At the beginning of the year I published the article
Country Definition by IP: we test the speed of the algorithms , in which my “bicycle” was mentioned, which is distinguished by high speed. One of the popular questions was the possibility of determining the city by IP.
And a few months later, the project started as a “for fun” developed into an independent project.
A separate site dedicated to the
Sypex Geo project has been opened, where you can download the latest versions of the API and databases, as well as get acquainted with the documentation.
For those who want to test the correctness of determining the city by IP, this is a
link to a demo page . And under Habrakat, I will describe some technical details and give the results of a little testing.
Sypex Geo 2.1 format
Since the publication of the last article, the format of Sypex Geo (abbreviated SxGeo) has been optimized, and the possibility of including two directories in the database - cities and regions - has been added.
')
When creating a new format, the following priorities were set:
- high speed
- low resource consumption
- openness (specifications of the format of the binary database file and API are open)
- universality (the ability to create databases with any data sets)
The format allows you to store data in different encoding. After exiting the beta, scripts for converting a database from MySQL to a binary database file will be published.
The following information is stored in the database:
- Country ID
- ISO 3166-1 country code (two character)
- Region code FIPS 10-4 (two-character)
- Region name (optional)
- City
- Latitude
- Longitude
- Timezone (optional)
This list can be modified and / or expanded if necessary. More information
about the SxGeo 2.1 format can be found on the website.
Own database
After a very close acquaintance with the popular geolocation system GeoLite City from MaxMind, it was decided to create its own database. The problem is that in GeoLite City there are a lot of inaccuracies, rubbish, duplicate cities, excessive splitting of the ranges, as well as problems with the cities of the former USSR (for example, the names of companies or responsible names from Whois are taken instead of cities).

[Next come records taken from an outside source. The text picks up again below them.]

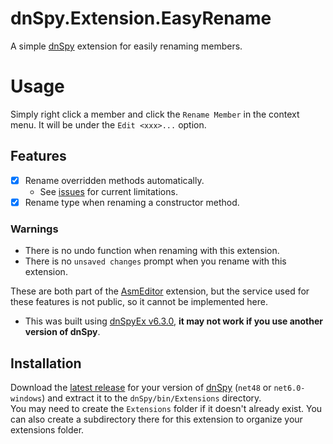 dnSpy.Extension.EasyRename
==========================

A simple [dnSpy] extension for easily renaming members.

# Usage
Simply right click a member and click the `Rename Member` in the context menu. It will be under the `Edit <xxx>...` option.

## Features
- [x] Rename overridden methods automatically.
  - See [issues](https://github.com/puff/dnSpy.Extension.EasyRename/issues) for current limitations.
- [x] Rename type when renaming a constructor method.

### Warnings
* There is no undo function when renaming with this extension.
* There is no `unsaved changes` prompt when you rename with this extension.

These are both part of the [AsmEditor](https://github.com/dnSpyEx/dnSpy/tree/master/Extensions/dnSpy.AsmEditor) extension, but the service used for these features is not public, so it cannot be implemented here.
* This was built using [dnSpyEx v6.3.0](https://github.com/dnSpyEx/dnSpy/releases/tag/v6.3.0), **it may not work if you use another version of dnSpy**.

## Installation
Download the [latest release](https://github.com/puff/dnSpy.Extension.EasyRename/releases/latest) for your version of [dnSpy] (`net48` or `net6.0-windows`) and extract it to the `dnSpy/bin/Extensions` directory. \
You may need to create the `Extensions` folder if it doesn't already exist. You can also create a subdirectory there for this extension to organize your extensions folder.

[dnSpy]:https://github.com/dnSpyEx/dnSpy
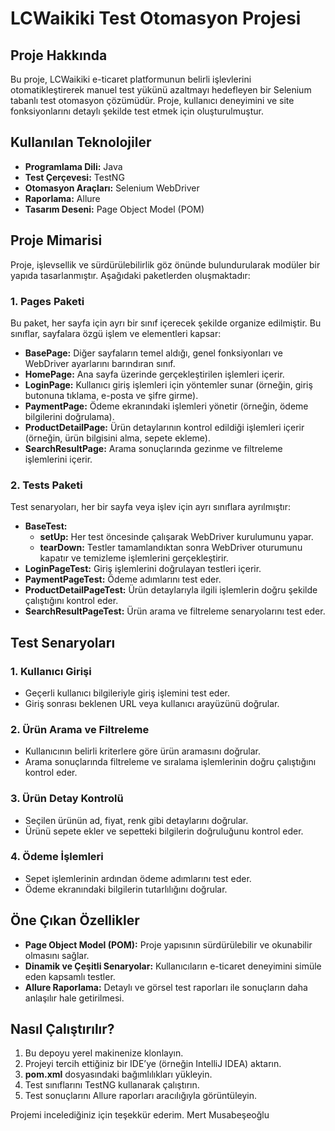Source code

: # LCWaikiki Test Otomasyon Projesi

## Proje Hakkında
Bu proje, LCWaikiki e-ticaret platformunun belirli işlevlerini otomatikleştirerek manuel test yükünü azaltmayı hedefleyen bir Selenium tabanlı test otomasyon çözümüdür. Proje, kullanıcı deneyimini ve site fonksiyonlarını detaylı şekilde test etmek için oluşturulmuştur.

## Kullanılan Teknolojiler
- **Programlama Dili:** Java
- **Test Çerçevesi:** TestNG
- **Otomasyon Araçları:** Selenium WebDriver
- **Raporlama:** Allure
- **Tasarım Deseni:** Page Object Model (POM)

## Proje Mimarisi
Proje, işlevsellik ve sürdürülebilirlik göz önünde bulundurularak modüler bir yapıda tasarlanmıştır. Aşağıdaki paketlerden oluşmaktadır:

### 1. Pages Paketi
Bu paket, her sayfa için ayrı bir sınıf içerecek şekilde organize edilmiştir. Bu sınıflar, sayfalara özgü işlem ve elementleri kapsar:

- **BasePage:** Diğer sayfaların temel aldığı, genel fonksiyonları ve WebDriver ayarlarını barındıran sınıf.
- **HomePage:** Ana sayfa üzerinde gerçekleştirilen işlemleri içerir.
- **LoginPage:** Kullanıcı giriş işlemleri için yöntemler sunar (örneğin, giriş butonuna tıklama, e-posta ve şifre girme).
- **PaymentPage:** Ödeme ekranındaki işlemleri yönetir (örneğin, ödeme bilgilerini doğrulama).
- **ProductDetailPage:** Ürün detaylarının kontrol edildiği işlemleri içerir (örneğin, ürün bilgisini alma, sepete ekleme).
- **SearchResultPage:** Arama sonuçlarında gezinme ve filtreleme işlemlerini içerir.

### 2. Tests Paketi
Test senaryoları, her bir sayfa veya işlev için ayrı sınıflara ayrılmıştır:

- **BaseTest:** 
  - **setUp:** Her test öncesinde çalışarak WebDriver kurulumunu yapar.
  - **tearDown:** Testler tamamlandıktan sonra WebDriver oturumunu kapatır ve temizleme işlemlerini gerçekleştirir.
- **LoginPageTest:** Giriş işlemlerini doğrulayan testleri içerir.
- **PaymentPageTest:** Ödeme adımlarını test eder.
- **ProductDetailPageTest:** Ürün detaylarıyla ilgili işlemlerin doğru şekilde çalıştığını kontrol eder.
- **SearchResultPageTest:** Ürün arama ve filtreleme senaryolarını test eder.

## Test Senaryoları

### 1. Kullanıcı Girişi
- Geçerli kullanıcı bilgileriyle giriş işlemini test eder.
- Giriş sonrası beklenen URL veya kullanıcı arayüzünü doğrular.

### 2. Ürün Arama ve Filtreleme
- Kullanıcının belirli kriterlere göre ürün aramasını doğrular.
- Arama sonuçlarında filtreleme ve sıralama işlemlerinin doğru çalıştığını kontrol eder.

### 3. Ürün Detay Kontrolü
- Seçilen ürünün ad, fiyat, renk gibi detaylarını doğrular.
- Ürünü sepete ekler ve sepetteki bilgilerin doğruluğunu kontrol eder.

### 4. Ödeme İşlemleri
- Sepet işlemlerinin ardından ödeme adımlarını test eder.
- Ödeme ekranındaki bilgilerin tutarlılığını doğrular.

## Öne Çıkan Özellikler
- **Page Object Model (POM):** Proje yapısının sürdürülebilir ve okunabilir olmasını sağlar.
- **Dinamik ve Çeşitli Senaryolar:** Kullanıcıların e-ticaret deneyimini simüle eden kapsamlı testler.
- **Allure Raporlama:** Detaylı ve görsel test raporları ile sonuçların daha anlaşılır hale getirilmesi.

## Nasıl Çalıştırılır?
1. Bu depoyu yerel makinenize klonlayın.
2. Projeyi tercih ettiğiniz bir IDE’ye (örneğin IntelliJ IDEA) aktarın.
3. **pom.xml** dosyasındaki bağımlılıkları yükleyin.
4. Test sınıflarını TestNG kullanarak çalıştırın.
5. Test sonuçlarını Allure raporları aracılığıyla görüntüleyin.

Projemi incelediğiniz için teşekkür ederim.
Mert Musabeşeoğlu

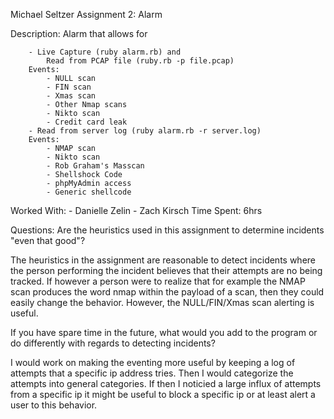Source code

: Michael Seltzer
Assignment 2: Alarm

Description: 
	Alarm that allows for 
	
		- Live Capture (ruby alarm.rb) and 
			Read from PCAP file (ruby.rb -p file.pcap)
		Events:
			- NULL scan
			- FIN scan
			- Xmas scan
			- Other Nmap scans
			- Nikto scan
			- Credit card leak
		- Read from server log (ruby alarm.rb -r server.log)
		Events:
			- NMAP scan
			- Nikto scan
			- Rob Graham's Masscan
			- Shellshock Code
			- phpMyAdmin access
			- Generic shellcode
Worked With:
	- Danielle Zelin
	- Zach Kirsch
Time Spent: 6hrs

Questions:
Are the heuristics used in this assignment to determine incidents "even that good"?

The heuristics in the assignment are reasonable to detect incidents where the person performing the incident believes that their attempts are no being tracked. If however a person were to realize that for example the NMAP scan produces the word nmap within the payload of a scan, then they could easily change the behavior. However, the NULL/FIN/Xmas scan alerting is useful. 

If you have spare time in the future, what would you add to the program or do differently with regards to detecting incidents?

I would work on making the eventing more useful by keeping a log of attempts that a specific ip address tries. Then I would categorize the attempts into general categories. If then I noticied a large influx of attempts from a specific ip it might be useful to block a specific ip or at least alert a user to this behavior. 
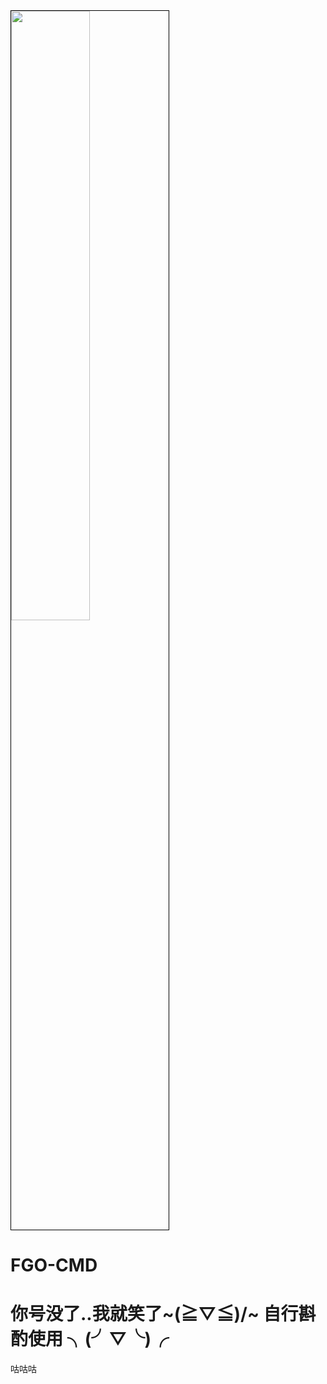 
<img width="50%" style="border: 1px solid black" src="https://i.imgur.com/fKpZx9a.png">

# FGO-CMD 

# 你号没了..我就笑了~\(≧▽≦)/~  自行斟酌使用 ╮(╯▽╰)╭



咕咕咕
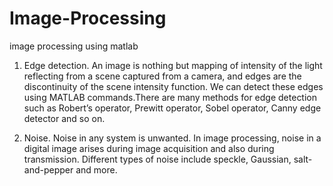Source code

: # Image-Processing
image processing using matlab

1. Edge detection. An image is nothing but mapping of intensity of the light reflecting from a scene captured from a camera, and edges are the discontinuity of the scene intensity function. We can detect these edges using MATLAB commands.There are many methods for edge detection such as Robert’s operator, Prewitt operator, Sobel operator, Canny edge detector and so on. 

2. Noise. Noise in any system is unwanted. In image processing, noise in a digital image arises during image acquisition and also during transmission. Different types of noise include speckle, Gaussian, salt-and-pepper and more. 
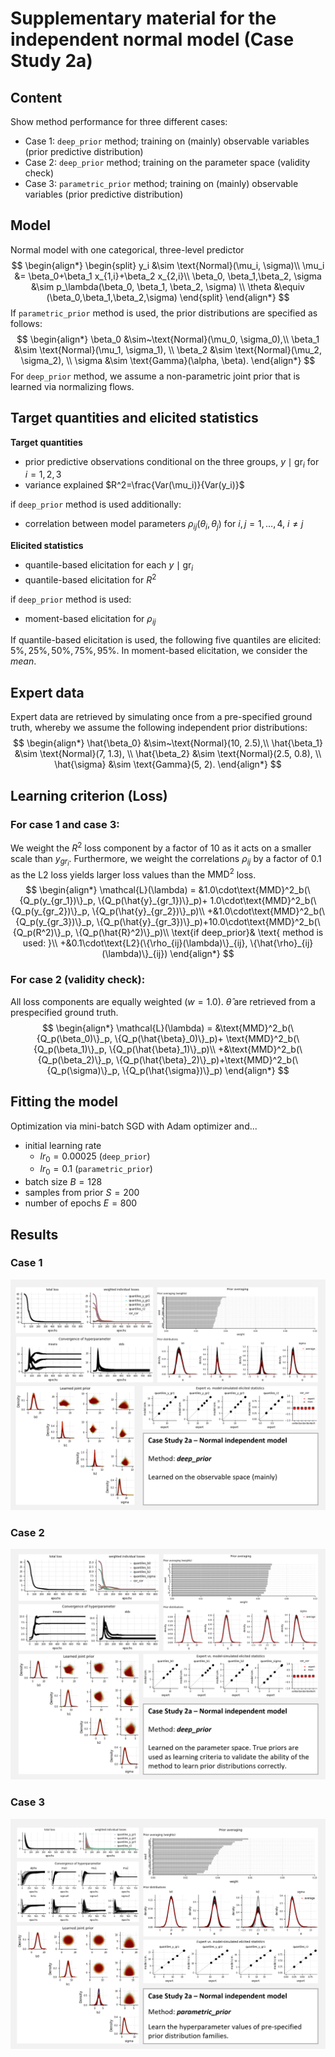# Supplementary material for the independent normal model (Case Study 2a)

## Content
Show method performance for three different cases:
+ Case 1: `deep_prior` method; training on (mainly) observable variables (prior predictive distribution)
+ Case 2: `deep_prior` method; training on the parameter space (validity check)
+ Case 3: `parametric_prior` method; training on (mainly) observable variables (prior predictive distribution)

## Model
Normal model with one categorical, three-level predictor
$$
\begin{align*}
    \begin{split}
        y_i &\sim \text{Normal}(\mu_i, \sigma)\\
        \mu_i &= \beta_0+\beta_1 x_{1,i}+\beta_2 x_{2,i}\\
        \beta_0, \beta_1,\beta_2, \sigma &\sim p_\lambda(\beta_0, \beta_1, \beta_2, \sigma) \\
        \theta &\equiv (\beta_0,\beta_1,\beta_2,\sigma) 
    \end{split}
\end{align*}
$$
If `parametric_prior` method is used, the prior distributions are specified as follows:
$$
\begin{align*}
\beta_0 &\sim~\text{Normal}(\mu_0, \sigma_0),\\
\beta_1 &\sim \text{Normal}(\mu_1, \sigma_1), \\
\beta_2 &\sim \text{Normal}(\mu_2, \sigma_2), \\
\sigma &\sim \text{Gamma}(\alpha, \beta).
\end{align*}
$$
For `deep_prior` method, we assume a non-parametric joint prior that is learned via normalizing flows.


## Target quantities and elicited statistics
**Target quantities**
+ prior predictive observations conditional on the three groups, $y \mid \text{gr}_i$ for $i=1,2,3$
+ variance explained $R^2=\frac{Var(\mu_i)}{Var(y_i)}$ 

if `deep_prior` method is used additionally:
+ correlation between model parameters $\rho_{ij}(\theta_i,\theta_j)$ for $i,j =1,\ldots,4$, $i\neq j$ 

**Elicited statistics**
+ quantile-based elicitation for each $y \mid \text{gr}_i$
+ quantile-based elicitation for $R^2$

if `deep_prior` method is used:
+ moment-based elicitation for $\rho_{ij}$

If quantile-based elicitation is used, the following five quantiles are elicited: $5\%,25\%,50\%,75\%,95\%$.
In moment-based elicitation, we consider the *mean*.

## Expert data
Expert data are retrieved by simulating once from a pre-specified
ground truth, whereby we assume the following independent prior distributions:
$$
\begin{align*}
\hat{\beta_0} &\sim~\text{Normal}(10, 2.5),\\
\hat{\beta_1} &\sim \text{Normal}(7, 1.3), \\
\hat{\beta_2} &\sim \text{Normal}(2.5, 0.8), \\
\hat{\sigma} &\sim \text{Gamma}(5, 2).
\end{align*}
$$

## Learning criterion (Loss)
### For case 1 and case 3:
We weight the $R^2$ loss component by a factor of $10$ as it acts on a smaller scale than $y_{gr_i}$.
Furthermore, we weight the correlations $\rho_{ij}$ by a factor of $0.1$ as the L2 loss yields larger loss values
than the $\text{MMD}^2$ loss.
$$
\begin{align*}
\mathcal{L}(\lambda) = &1.0\cdot\text{MMD}^2_b(\{Q_p(y_{gr_1})\}_p, \{Q_p(\hat{y}_{gr_1})\}_p)+
1.0\cdot\text{MMD}^2_b(\{Q_p(y_{gr_2})\}_p, \{Q_p(\hat{y}_{gr_2})\}_p)\\
+&1.0\cdot\text{MMD}^2_b(\{Q_p(y_{gr_3})\}_p, \{Q_p(\hat{y}_{gr_3})\}_p)+10.0\cdot\text{MMD}^2_b(\{Q_p(R^2)\}_p, \{Q_p(\hat{R}^2)\}_p)\\
\text{if deep_prior}& \text{ method is used: }\\
+&0.1\cdot\text{L2}(\{\rho_{ij}(\lambda)\}_{ij}, \{\hat{\rho}_{ij}(\lambda)\}_{ij})
\end{align*}
$$
### For case 2 (validity check):
All loss components are equally weighted ($w=1.0$). $\hat{\theta}$ are retrieved from a prespecified ground truth.
$$
\begin{align*}
\mathcal{L}(\lambda) = &\text{MMD}^2_b(\{Q_p(\beta_0)\}_p, \{Q_p(\hat{\beta}_0)\}_p)+
\text{MMD}^2_b(\{Q_p(\beta_1)\}_p, \{Q_p(\hat{\beta}_1)\}_p)\\
+&\text{MMD}^2_b(\{Q_p(\beta_2)\}_p, \{Q_p(\hat{\beta}_2)\}_p)+\text{MMD}^2_b(\{Q_p(\sigma)\}_p, \{Q_p(\hat{\sigma})\}_p)
\end{align*}
$$
## Fitting the model
Optimization via mini-batch SGD with Adam optimizer and... 
+ initial learning rate 
  + $lr_0=0.00025$ (`deep_prior`)
  + $lr_0=0.1$ (`parametric_prior`)
+ batch size $B=128$
+ samples from prior $S=200$
+ number of epochs $E=800$

## Results 
### Case 1
![normal-independent-deep-observables.png](../figures/supplement/normal-independent-deep-observables.png)
### Case 2
![normal-independent-deep-parameter.png](../figures/supplement/normal-independent-deep-parameter.png)
### Case 3
![normal-independent-parametric.png](../figures/supplement/normal-independent-parametric.png)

At the moment, the base is based on GeoLite City, but already contains a completely revised coverage of Russia, Ukraine and Belarus. Gradually, other countries will be refined, primarily the CIS and Europe. The Sypex Geo City database contains the names of cities and regions in Russian in UTF-8 (there are not yet translated names), as well as the timezone.
In addition, other databases available on the site are converted to the SxGeo 2.1 format.
Using
Using Sypex Geo API is extremely simplified.
1. SxGeo.php SxGeoCity.dat ( ) 2. SxGeo.php , include("SxGeo.php"); 3. SxGeo
Performance testing
And for dessert, a little comparative performance testing. The opponents are GeoLite API and Geobaza API. All test participants use a binary database of their own format, and use the PHP API. Testing takes place under Win 7 (proportions are preserved on Linux), PHP 5.2.17.
Results after 10 runs for each API in two modes (normal and with caching in memory) averaging and rounding to dozens. For each run, an array of 50,000 random IP addresses is created, and a loop is searched by each algorithm.

Suggestion and wish are welcome. Also looking for help with porting API to other languages, and the creation of modules for Apache and nginx.